Every second, a gun shoots a bullet in the same direction at a random constant speed between 0 and 1.
The speeds of the bullets are independent uniform random variables. Each bullet keeps the exact same speed and when two bullets collide, they are both annihilated.
After shooting 20 bullets, what is the probability that eventually all the bullets will be annihilated?
Copied from https://research.ibm.com/haifa/ponderthis/challenges/May2014.html - you might want to consult the 'solution' there before posting.
Edit: The answer in What is the probability that all the bullets will be destroyed? is not correct.

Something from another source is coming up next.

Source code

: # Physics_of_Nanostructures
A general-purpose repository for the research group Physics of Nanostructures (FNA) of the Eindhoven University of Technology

Quote from https://research.ibm.com/haifa/ponderthis/solutions/May2014.html:
Note, for example, that the same order of bullet speeds can yield different collision results: For example, let's look at two cases of four bullet speeds: A. 0.5, 0.65, 0.9, 0.6 B. 0.5, 0.8, 0.9, 0.6 In both cases, the permutation order is the same. The first bullet is the slowest, the second is the second fastest, the third is the fastest, and the last is the second-slowest. But if we examine the collisions pattern we see that A. 0.5, 0.65, 0.9, 0.6 will yield zero bullets (first the 0.9 will run into the 0.65 and then the 0.6 will collide with the first 0.5 bullet); and B. 0.5, 0.8, 0.9, 0.6 will give two live bullets forever (first the 0.8 will annihilate the 0.5, then the remaining 0.9 and 0.6 will run forever).